Flatandhappy · 31/01/2023 06:16

I don’t think the whole RP/NRP thing is great as it implies a hierarchy, however here in Aus the presumption of equal parental responsibility is possibly going to change because too many intransigent people think it means 50:50 time, rather than the 50:50 responsibility that was intended. Here both parents are supposed to have input into the main decisions such as where kids live, where they go to school, health and religion whereas the day to day decisions around things like food and bedtime lie with whoever they are with. Generally in my job (15 years as a family mediator/child consultant with a background in law and psychology) I can say yes, it is possible to co-parent well but you really do need to look at every situation with a view to “what is best for the children” which can be hard sometimes. And never underestimate physical proximity, the happiest kids I met were able to move between two houses which they viewed equally as homes. The main message from every kid I have ever met from 5-18 has been “don’t make me choose between you”. Amicable co-parenting arrangements often fall down with the arrival or new partners and new kids. I always say that I don’t meet bad people but boy do I meet people behaving badly!

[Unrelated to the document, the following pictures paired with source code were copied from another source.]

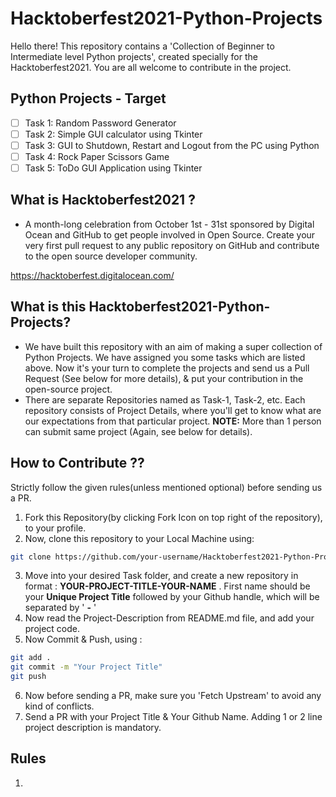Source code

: # Hacktoberfest2021-Python-Projects
Hello there!
This repository contains a 'Collection of Beginner to Intermediate level Python projects', created specially for the Hacktoberfest2021. You are all welcome to contribute in the project. 

## Python Projects - Target

- [ ] Task 1: Random Password Generator
- [ ] Task 2: Simple GUI calculator using Tkinter
- [ ] Task 3: GUI to Shutdown, Restart and Logout from the PC using Python
- [ ] Task 4: Rock Paper Scissors Game
- [ ] Task 5: ToDo GUI Application using Tkinter

## What is Hacktoberfest2021 ?

- A month-long celebration from October 1st - 31st sponsored by Digital Ocean and GitHub to get people involved in Open Source. Create your very first pull request to any public repository on GitHub and contribute to the open source developer community.

https://hacktoberfest.digitalocean.com/

## What is this Hacktoberfest2021-Python-Projects?

- We have built this repository with an aim of making a super collection of Python Projects. We have assigned you some tasks which are listed above. Now it's your turn to complete the projects and send us a Pull Request (See below for more details), & put your contribution in the open-source project.
- There are separate Repositories named as Task-1, Task-2, etc. Each repository consists of Project Details, where you'll get to know what are our expectations from that particular project.
**NOTE:** More than 1 person can submit same project (Again, see below for details).

## How to Contribute ??

Strictly follow the given rules(unless mentioned optional) before sending us a PR.

1. Fork this Repository(by clicking Fork Icon on top right of the repository), to your profile.
2. Now, clone this repository to your Local Machine using:
``` bash
git clone https://github.com/your-username/Hacktoberfest2021-Python-Projects.git

```
3. Move into your desired Task folder, and create a new repository in format : **YOUR-PROJECT-TITLE-YOUR-NAME** . First name should be your **Unique Project Title** followed by your Github handle, which will be separated by ' **-** ' 
4. Now read the Project-Description from README.md file, and add your project code.
5. Now Commit & Push, using :
``` bash
git add .
git commit -m "Your Project Title"
git push 
```
6. Now before sending a PR, make sure you 'Fetch Upstream' to avoid any kind of conflicts.
7. Send a PR with your Project Title & Your Github Name. Adding 1 or 2 line project description is mandatory.


## Rules 

1.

Yb23487643 · 31/01/2023 08:01

As a coparent I’d agree that you can’t control what goes on in the others house but it’s not very different to when we were together and looking after kids but the other out or at work etc
or like when kids go to day care or stay at grandparents, or at school.
kids seem pretty adaptable and understand different ideas about acceptability of stuff in different situations.
Mine would try food at school they wouldn’t at home which was kind of handy.
Their Dad has a different set of standard meals to me, it works fine and means they have a greater not smaller range of meals.
One parent alone can’t make a child fussy.
Maybe think about whether the child has any sensory processing needs & in which case be kind and empathetic rather than making a big deal of meals.

HeatherMac007 · 31/01/2023 08:12

So my eldest dad is NRP to him and we have settled into a really good rhythm of co parenting. But I do understand your concerns because of one example. Quad bikes. Ex lives on a croft where quad bike use is commonplace whereas I see them as death traps that ds (9) should never be allowed on. And despite their horrendous safety record- it wouldn't actually be illegal for him to use one on private land. It defo causes friction between use and spoils the otherwise healthy balance we have. He thinks I'm being overprotective, I think he's being a risky selfish idiot. And even though Imake ds promise not to go on one I'm pretty sure he does because he likes to impress his dad. If anyone has a solution I'd be grateful lol

Cocolocoo · 31/01/2023 08:27

I think people are generally saying that both parents have to put the children first.

BUT what happens when parents can’t agree what is best for the children?

The cosleeping, schooling, etc being prime examples

OP posts:
Sleepless1096 · 31/01/2023 08:57

Cocolocoo · 31/01/2023 08:27

I think people are generally saying that both parents have to put the children first.

BUT what happens when parents can’t agree what is best for the children?

The cosleeping, schooling, etc being prime examples

Then the RP's approach has to "trump" (for want of a better word) the NRP's wishes, especially if the NRP is an EOW parent. It's absurd to think that someone who only has their child 2/14 days and the occasional holiday should be able to set their routine... they're not the one who has to make it work most of the time and balance the kids with work!

50/50 parenting and it's clearly more difficult... you'd ideally have a good coparenting relationship and would hopefully agree on most important matters (or agree to disagree and do what you want in your own house) or you'd presumably be ending up in court quite a lot.

But no, it's not the responsibility of the RP to live their life to make things easier for the NRP.